After a long argument, the soldiers finally let them through, too frustrated with what they deemed a stupid desert boy. Neither Anan nor Kevresh spoke until the city gates had shrunk behind them. Finally, Kevresh pulled the scarf off his head and threw it at his sister. "This is where we mount."

Anan nervously tucked the scarf back into her bag, careful to wrap it around the tiara her mother had given her to protect it. She hadn't shown it to Kevresh yet because she felt a strange sort of attachment to it; their mother had given it to her, after all.

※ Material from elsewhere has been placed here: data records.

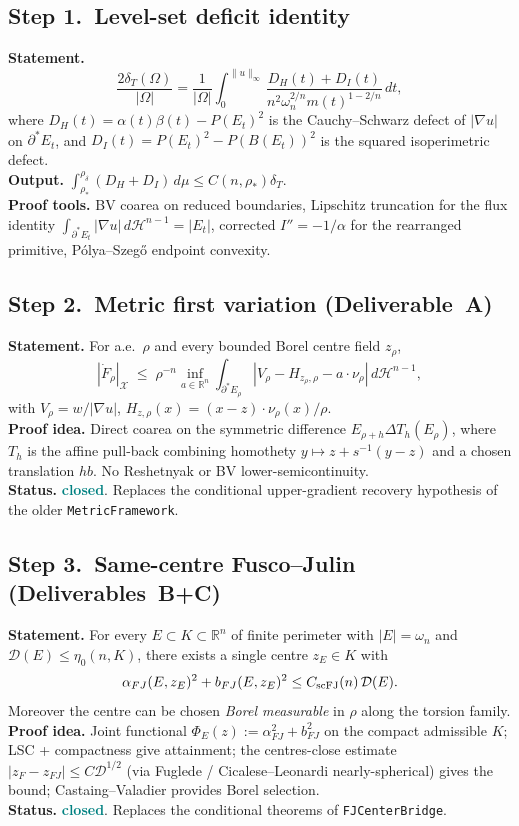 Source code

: \documentclass[11pt]{article}
\theoremstyle{definition}
\newcommand{\R}{\mathbb{R}}
\newcommand{\Om}{\Omega}
\newcommand{\X}{\mathcal X}
\newcommand{\rstar}{\rho_{*}}
\newcommand{\rdel}{\rho_\delta}
\newcommand{\Hn}{\mathcal H^{n-1}}
\newcommand{\dD}{\mathcal D}
\newcommand{\CLOSED}{\textcolor{teal}{\bf closed}}
\begin{document}
\subsection*{Step 1.\ Level-set deficit identity}\label{step:1}
\textbf{Statement.}
\[
   \frac{2\delta_{T}(\Om)}{|\Om|}
   =\frac{1}{|\Om|}\int_{0}^{\|u\|_{\infty}}
   \frac{D_{H}(t)+D_{I}(t)}{n^{2}\omega_{n}^{2/n}m(t)^{1-2/n}}\,dt,
\]
where $D_{H}(t)=\alpha(t)\beta(t)-P(E_{t})^{2}$ is the Cauchy--Schwarz
defect of $|\nabla u|$ on $\partial^{*}E_{t}$, and
$D_{I}(t)=P(E_{t})^{2}-P(B(E_{t}))^{2}$ is the squared
isoperimetric defect.\\
\textbf{Output.}  $\int_{\rstar}^{\rdel}(D_{H}+D_{I})\,d\mu\le C(n,\rstar)\delta_{T}$.\\
\textbf{Proof tools.}  BV coarea on reduced boundaries, Lipschitz
truncation for the flux identity
$\int_{\partial^{*}E_{t}}|\nabla u|\,d\Hn=|E_{t}|$, corrected
$I''=-1/\alpha$ for the rearranged primitive, P\'olya--Szeg\H{o}
endpoint convexity.

\subsection*{Step 2.\ Metric first variation (Deliverable~A)}\label{step:2}
\textbf{Statement.}  For a.e.\ $\rho$ and every bounded Borel centre
field $z_{\rho}$,
\[
   |\dot F_{\rho}|_{\X}
   \;\le\; \rho^{-n}\inf_{a\in\R^{n}}
   \int_{\partial^{*}E_{\rho}}|V_{\rho}-H_{z_{\rho},\rho}-a\cdot\nu_{\rho}|\,d\Hn,
\]
with $V_{\rho}=w/|\nabla u|$, $H_{z,\rho}(x)=(x-z)\cdot\nu_{\rho}(x)/\rho$.\\
\textbf{Proof idea.}  Direct coarea on the symmetric difference
$E_{\rho+h}\Delta T_{h}(E_{\rho})$, where $T_{h}$ is the affine
pull-back combining homothety $y\mapsto z+s^{-1}(y-z)$ and a chosen
translation $hb$.  No Reshetnyak or BV lower-semicontinuity.\\
\textbf{Status.}  \CLOSED.  Replaces the conditional upper-gradient
recovery hypothesis of the older \texttt{MetricFramework}.

\subsection*{Step 3.\ Same-centre Fusco--Julin (Deliverables~B+C)}\label{step:3}
\textbf{Statement.}  For every $E\subset K\subset\R^{n}$ of finite
perimeter with $|E|=\omega_{n}$ and $\dD(E)\le\eta_{0}(n,K)$, there
exists a single centre $z_{E}\in K$ with
\[
   \alpha_{FJ}(E,z_{E})^{2}+b_{FJ}(E,z_{E})^{2}\le C_{\rm scFJ}(n)\,\dD(E).
\]
Moreover the centre can be chosen \emph{Borel measurable} in $\rho$
along the torsion family.\\
\textbf{Proof idea.}  Joint functional
$\Phi_{E}(z):=\alpha_{FJ}^{2}+b_{FJ}^{2}$ on the compact admissible
$K$; LSC + compactness give attainment; the centres-close estimate
$|z_{F}-z_{FJ}|\le C\dD^{1/2}$ (via Fuglede / Cicalese--Leonardi
nearly-spherical) gives the bound; Castaing--Valadier provides Borel
selection.\\
\textbf{Status.}  \CLOSED.  Replaces the conditional theorems of
\texttt{FJCenterBridge}.
\end{document}

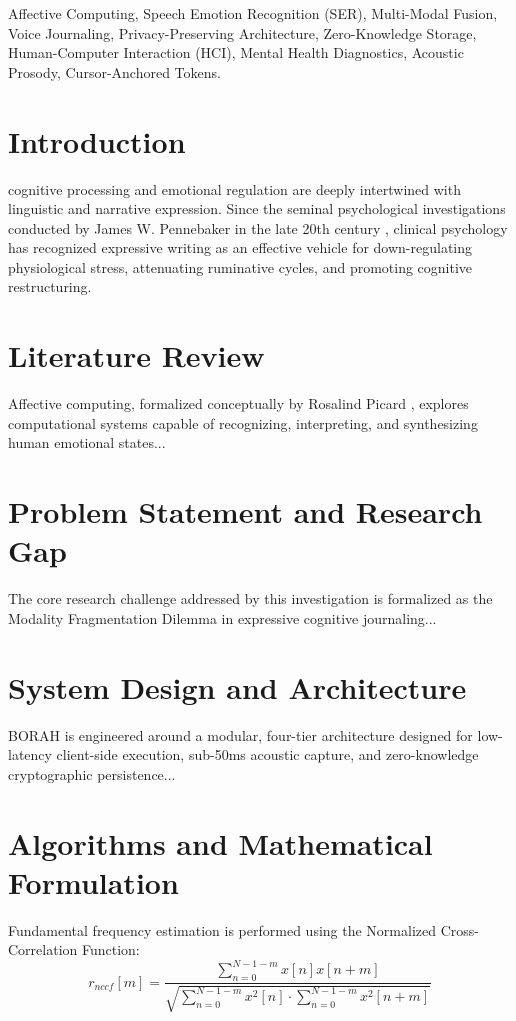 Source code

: \documentclass[journal,10pt,twocolumn]{IEEEtran}
\begin{document}
\begin{IEEEkeywords}
Affective Computing, Speech Emotion Recognition (SER), Multi-Modal Fusion, Voice Journaling, Privacy-Preserving Architecture, Zero-Knowledge Storage, Human-Computer Interaction (HCI), Mental Health Diagnostics, Acoustic Prosody, Cursor-Anchored Tokens.
\end{IEEEkeywords}

\section{Introduction}
 cognitive processing and emotional regulation are deeply intertwined with linguistic and narrative expression. Since the seminal psychological investigations conducted by James W. Pennebaker in the late 20th century \cite{pennebaker1997writing}, clinical psychology has recognized expressive writing as an effective vehicle for down-regulating physiological stress, attenuating ruminative cycles, and promoting cognitive restructuring.

\section{Literature Review}
Affective computing, formalized conceptually by Rosalind Picard \cite{picard1997affective}, explores computational systems capable of recognizing, interpreting, and synthesizing human emotional states...

\section{Problem Statement and Research Gap}
The core research challenge addressed by this investigation is formalized as the Modality Fragmentation Dilemma in expressive cognitive journaling...

\section{System Design and Architecture}
BORAH is engineered around a modular, four-tier architecture designed for low-latency client-side execution, sub-50ms acoustic capture, and zero-knowledge cryptographic persistence...

\section{Algorithms and Mathematical Formulation}
Fundamental frequency estimation is performed using the Normalized Cross-Correlation Function:
\begin{equation}
r_{nccf}[m] = \frac{\sum_{n=0}^{N-1-m} x[n] x[n+m]}{\sqrt{\sum_{n=0}^{N-1-m} x^2[n] \cdot \sum_{n=0}^{N-1-m} x^2[n+m]}}
\end{equation}
\end{document}
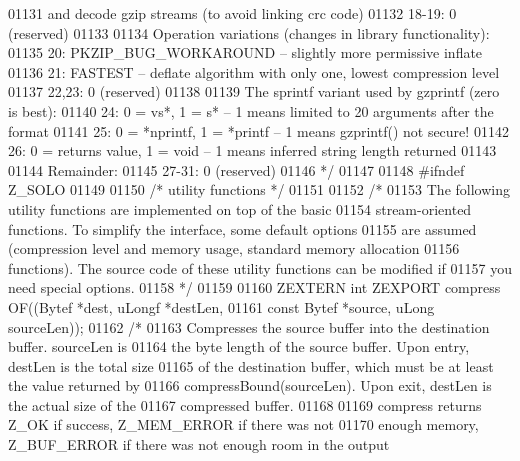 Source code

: \begin{DoxyCode}
01131 \textcolor{comment}{                    and decode gzip streams (to avoid linking crc code)}
01132 \textcolor{comment}{     18-19: 0 (reserved)}
01133 \textcolor{comment}{}
01134 \textcolor{comment}{    Operation variations (changes in library functionality):}
01135 \textcolor{comment}{     20: PKZIP\_BUG\_WORKAROUND -- slightly more permissive inflate}
01136 \textcolor{comment}{     21: FASTEST -- deflate algorithm with only one, lowest compression level}
01137 \textcolor{comment}{     22,23: 0 (reserved)}
01138 \textcolor{comment}{}
01139 \textcolor{comment}{    The sprintf variant used by gzprintf (zero is best):}
01140 \textcolor{comment}{     24: 0 = vs*, 1 = s* -- 1 means limited to 20 arguments after the format}
01141 \textcolor{comment}{     25: 0 = *nprintf, 1 = *printf -- 1 means gzprintf() not secure!}
01142 \textcolor{comment}{     26: 0 = returns value, 1 = void -- 1 means inferred string length returned}
01143 \textcolor{comment}{}
01144 \textcolor{comment}{    Remainder:}
01145 \textcolor{comment}{     27-31: 0 (reserved)}
01146 \textcolor{comment}{ */}
01147 
01148 \textcolor{preprocessor}{#ifndef Z\_SOLO}
01149 
01150                         \textcolor{comment}{/* utility functions */}
01151 
01152 \textcolor{comment}{/*}
01153 \textcolor{comment}{     The following utility functions are implemented on top of the basic}
01154 \textcolor{comment}{   stream-oriented functions.  To simplify the interface, some default options}
01155 \textcolor{comment}{   are assumed (compression level and memory usage, standard memory allocation}
01156 \textcolor{comment}{   functions).  The source code of these utility functions can be modified if}
01157 \textcolor{comment}{   you need special options.}
01158 \textcolor{comment}{*/}
01159 
01160 ZEXTERN \textcolor{keywordtype}{int} ZEXPORT compress OF((Bytef *dest,   uLongf *destLen,
01161                                  \textcolor{keyword}{const} Bytef *source, uLong sourceLen));
01162 \textcolor{comment}{/*}
01163 \textcolor{comment}{     Compresses the source buffer into the destination buffer.  sourceLen is}
01164 \textcolor{comment}{   the byte length of the source buffer.  Upon entry, destLen is the total size}
01165 \textcolor{comment}{   of the destination buffer, which must be at least the value returned by}
01166 \textcolor{comment}{   compressBound(sourceLen).  Upon exit, destLen is the actual size of the}
01167 \textcolor{comment}{   compressed buffer.}
01168 \textcolor{comment}{}
01169 \textcolor{comment}{     compress returns Z\_OK if success, Z\_MEM\_ERROR if there was not}
01170 \textcolor{comment}{   enough memory, Z\_BUF\_ERROR if there was not enough room in the output}

\end{DoxyCode}
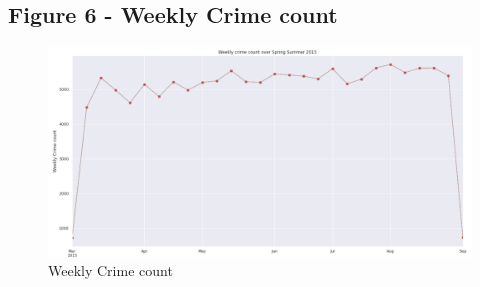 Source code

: \documentclass[a4paper, twocolumn]{article}
\begin{document}
\subsection{Figure 6 - Weekly Crime count}\label{appendix:fig4}
\begin{figure}[h]
\includegraphics[width=\textwidth]{fig4.png}
\caption{Weekly Crime count}
\end{figure}

\newpage
\printbibliography
\end{document}
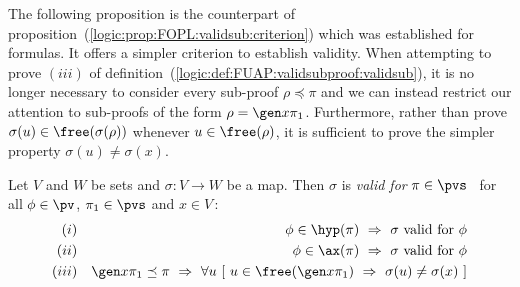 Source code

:The following proposition is the counterpart of
proposition~(\ref{logic:prop:FOPL:validsub:criterion}) which was
established for formulas. It offers a simpler criterion to establish
validity. When attempting to prove $(iii)$ of
definition~(\ref{logic:def:FUAP:validsubproof:validsub}), it is no
longer necessary to consider every sub-proof $\rho\preceq\pi$ and we
can instead restrict our attention to sub-proofs of the form
$\rho=\gen x\pi_{1}$. Furthermore, rather than prove
$\sigma(u)\in\free(\sigma(\rho))$ whenever $u\in\free(\rho)$, it is
sufficient to prove the simpler property $\sigma(u)\neq\sigma(x)$.

\begin{prop}\label{logic:prop:FUAP:validsubproof:criterion}
Let $V$ and $W$ be sets and $\sigma:V\to W$ be a map. Then $\sigma$
is {\em valid for} $\pi\in\pvs$ \ifand\ for all $\phi\in\pv$,
$\pi_{1}\in\pvs$ and $x\in V$\,:
    \begin{eqnarray*}
    (i)&&\phi\in\hyp(\pi)\ \Rightarrow\ \mbox{$\sigma$ valid for $\phi$}\\
    (ii)&&\phi\in\ax(\pi)\ \Rightarrow\ \mbox{$\sigma$ valid for $\phi$}\\
    (iii)&&\gen x\pi_{1}\preceq\pi\ \Rightarrow\ \forall u\ [\ u\in\free(\gen x\pi_{1})\
    \Rightarrow\ \sigma(u)\neq\sigma(x)\ ]
    \end{eqnarray*}
\end{prop}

Her brother walked over to her and shoved her toward her horse. "Touch him," he commanded.

"What?"

He grabbed her hand and led it to the horse's neck. His grip was too strong for her to resist and soon she was feeling the warm, brown hair that covered the animal. As she did so, the horse let out a "whoosh" sound and shook its head back and forth.

Anan let out a scream and jumped backwards, smacking her back into her brother's chest at the same time that her voice caused the horse to shy away.

Kevresh grunted and pushed her to the side so that he could get closer to the horse. "I'm not getting on that thing," Anan said, taking a step away from them both. "It hates me."

"He does not hate you, and you are going to ride him," Kevresh said, giving her a reprimanding look. "He was simply scaring off the flies. Come back here and do it again, just don't scream again."

Kevresh forced her to touch the horse, his hand on top of hers guiding it firmly across the bay's body. First along the neck and back over the chest and the horse's cheek and finally his nose until Anan grudgingly had to agree that the horse probably didn't hate her.

"Now we don't have much time. These first few days are the most important; we have to get as far away as we can from the city." He removed his hand from hers but made sure that was still petting the horse's face.

"Kevresh?" Anan said, it suddenly occurring to her that neither of them had been to Tria before and they hadn't found a guide. "How are we going to get to Tria without anyone to tell us where it is?"

"Oh, we do know where it is," Kevresh said. "We have a map." He patted the piece of parchment that stuck out of his bag. "It can't be so very hard to get there."

Anan didn't look at him; she still refused to remove her eyes from the horse for fear it would kill her. "But the map can't tell us which way to go. It can't tell us which is the best route or how to avoid places where people are. Mother told me to find a guide."

"Yes, but the only place she told you to do that was the place we got the horses, and there was no guide there. Besides, a guide found you," he said, grinning at her. "Now come on, it's time to get on the horse."

As much as Anan protested, it didn't do her any good. Her brother forced her to raise her foot and put it in one of the stirrups, and before she knew it he had pushed her up the rest of the way onto the horse and made sure her foot was in the other stirrup as well.

"There you go," Kevresh said, patting her leg. "Let's go." He turned to mount the gray horse.

"Kevresh," Anan said, the shrill note of panic in her voice.